Stuart Dykes, a board member of Football Supporters Europe – the only fans' representative body in Europe and which includes the most important fan organisations from 15 European countries – said: “We have a quality model, the European sport model, which is not perfect. We have a lot of work to do to reform the existing system. But as far as we are concerned, we are not dealing with it now because there exists a big threat. Among our members we do not know of any organization or any serious representative of the fans that even considers the idea of a Super League. Nobody is in favour of it. The football family has come together as one and we unanimously reject the Super League."

Tomas Van Den Spiegel, president of the ULEB (Union of European Basketball Leagues), provided another perspective on the current European model of sport, given that basketball has already experienced its own breakaway issues in recent years, similar to those currently emerging in the football industry. “We know what a totally closed league is like, the EuroLeague has been like that for years,” he said. “It is controlled by eleven of the biggest clubs in Europe, who earn 70% of all revenues. We have lost national broadcasting rights, revenue, sponsorship. We need this to stop. We need to go back to the integrated model, because the EuroLeague is killing basketball at European level and it's not going anywhere. It's a very harsh conclusion but it's true, we need this to stop. This is not working. This is not the way forward.”
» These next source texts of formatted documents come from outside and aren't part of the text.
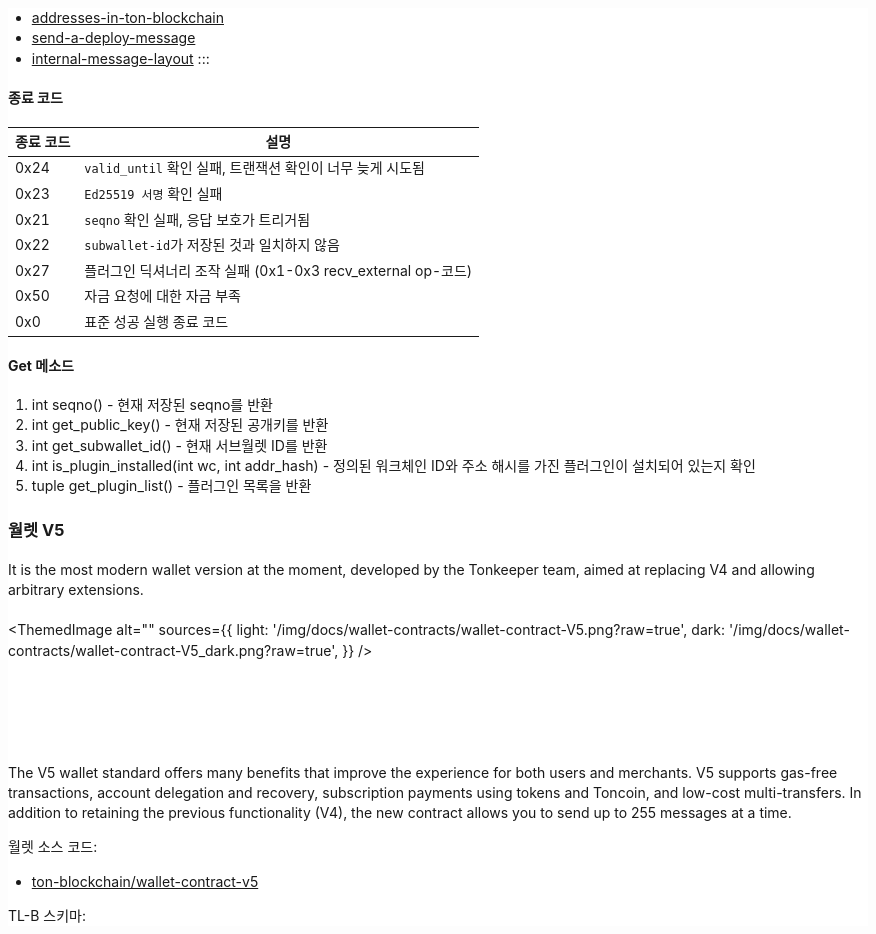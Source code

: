- [addresses-in-ton-blockchain](/v3/documentation/smart-contracts/addresses#workchain-id-and-account-id)
- [send-a-deploy-message](/v3/documentation/smart-contracts/func/cookbook#how-to-send-a-deploy-message-with-stateinit-only-with-stateinit-and-body)
- [internal-message-layout](/v3/documentation/smart-contracts/message-management/sending-messages#message-layout)
  :::

#### 종료 코드

| 종료 코드 | 설명                                                                                    |
| ----- | ------------------------------------------------------------------------------------- |
| 0x24  | `valid_until` 확인 실패, 트랜잭션 확인이 너무 늦게 시도됨                                               |
| 0x23  | `Ed25519 서명` 확인 실패                                                                    |
| 0x21  | `seqno` 확인 실패, 응답 보호가 트리거됨                                                            |
| 0x22  | `subwallet-id`가 저장된 것과 일치하지 않음                                                        |
| 0x27  | 플러그인 딕셔너리 조작 실패 (0x1-0x3 recv_external op-코드) |
| 0x50  | 자금 요청에 대한 자금 부족                                                                       |
| 0x0   | 표준 성공 실행 종료 코드                                                                        |

#### Get 메소드

1. int seqno() - 현재 저장된 seqno를 반환
2. int get_public_key() - 현재 저장된 공개키를 반환
3. int get_subwallet_id() - 현재 서브월렛 ID를 반환
4. int is_plugin_installed(int wc, int addr_hash) - 정의된 워크체인 ID와 주소 해시를 가진 플러그인이 설치되어 있는지 확인
5. tuple get_plugin_list() - 플러그인 목록을 반환

### 월렛 V5

It is the most modern wallet version at the moment, developed by the Tonkeeper team, aimed at replacing V4 and allowing arbitrary extensions. <br></br>
<ThemedImage
alt=""
sources={{
light: '/img/docs/wallet-contracts/wallet-contract-V5.png?raw=true',
dark: '/img/docs/wallet-contracts/wallet-contract-V5_dark.png?raw=true',
}}
/> <br></br><br></br><br></br>
The V5 wallet standard offers many benefits that improve the experience for both users and merchants. V5 supports gas-free transactions, account delegation and recovery, subscription payments using tokens and Toncoin, and low-cost multi-transfers. In addition to retaining the previous functionality (V4), the new contract allows you to send up to 255 messages at a time.

월렛 소스 코드:

- [ton-blockchain/wallet-contract-v5](https://github.com/ton-blockchain/wallet-contract-v5)

TL-B 스키마:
“They want to steal the money that the clubs have”

To cap off the event, LaLiga president, Javier Tebas shared a series of key messages supporting the current European sports model and highlighting why the Super League is neither a realistic nor practical option for the future.

“What will happen on 15th March? It seems 15th March will end the debate ongoing in European football. This is my opinion, and I hope that the ruling of the court of justice will agree. But regardless of the ruling, we need to demand of our European legislators and the European Commission that they defend European football, and the 100,000 families making a living from it. We must do this regardless of the ruling,” he said.

“The Super League is an attack on the domestic and national leagues; they say it isn’t because they know we would be more against it if they did. The Super League would destroy domestic leagues. We have to think that European football has 1,500 professional football clubs, over 50,000 footballers. There are thousands of families that live from football, so this is dangerous. It endangers the ecosystem, and we have to think about this very carefully. LaLiga studied it in depth with KPMG. What they want is to distribute the majority of revenue amongst themselves but now they are asking to talk. In 2021 they weren’t prepared to do so but now they want to because it didn’t go well. Everything needs to be led by UEFA,” he added. 

The LaLiga president was steadfast in his warnings about the Super League. “If they come to rob my house and I see them, and I’ll kick them out with whatever I can,” he said. “This is what we must do now. They want to steal the money from clubs in our own homes. You have to be polite but staying silent or politically correct isn’t an option. They want to rob us in our own homes.”